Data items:
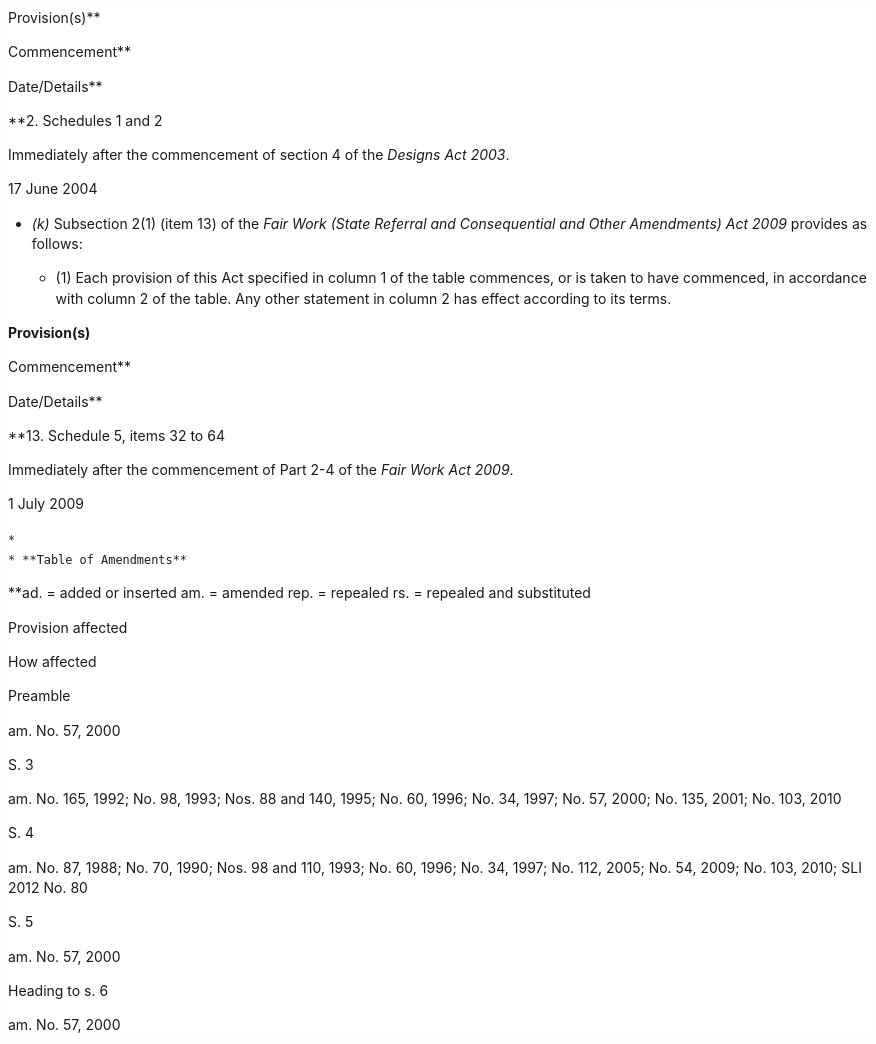 Provision(s)**

Commencement**

Date/Details**

**2.  Schedules 1 and 2

Immediately after the commencement of section 4 of the _Designs Act 2003_.

17 June 2004

  * _(k)_	Subsection 2(1) (item 13) of the _Fair Work (State Referral and Consequential and Other Amendments) Act 2009_ provides as follows:

    * (1) Each provision of this Act specified in column 1 of the table commences, or is taken to have commenced, in accordance with column 2 of the table. Any other statement in column 2 has effect according to its terms.

**Provision(s)**

Commencement**

Date/Details**

**13.  Schedule 5, items 32 to 64

Immediately after the commencement of Part 2-4 of the _Fair Work Act 2009_.

1 July 2009

    * 
    * **Table of Amendments**


**ad. = added or inserted      am. = amended      rep. = repealed      rs. = repealed and substituted

Provision affected

How affected

Preamble	

am. No. 57, 2000

S. 3	

am. No. 165, 1992; No. 98, 1993; Nos. 88 and 140, 1995; No. 60, 1996; No. 34, 1997; No. 57, 2000; No. 135, 2001; No. 103, 2010

S. 4	

am. No. 87, 1988; No. 70, 1990; Nos. 98 and 110, 1993; No. 60, 1996; No. 34, 1997; No. 112, 2005; No. 54, 2009; No. 103, 2010; SLI 2012 No. 80

S. 5	

am. No. 57, 2000

Heading to s. 6	

am. No. 57, 2000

■ BRIEF
Produce only the lines from the line containing "Schedules 1 and 2" through the line containing "2(1) (item 13)", inclusive of both, exactly as they stand in the entries above.

■ RESULT FOR THIS TASK
**2.  Schedules 1 and 2

Immediately after the commencement of section 4 of the _Designs Act 2003_.

17 June 2004

  * _(k)_	Subsection 2(1) (item 13) of the _Fair Work (State Referral and Consequential and Other Amendments) Act 2009_ provides as follows:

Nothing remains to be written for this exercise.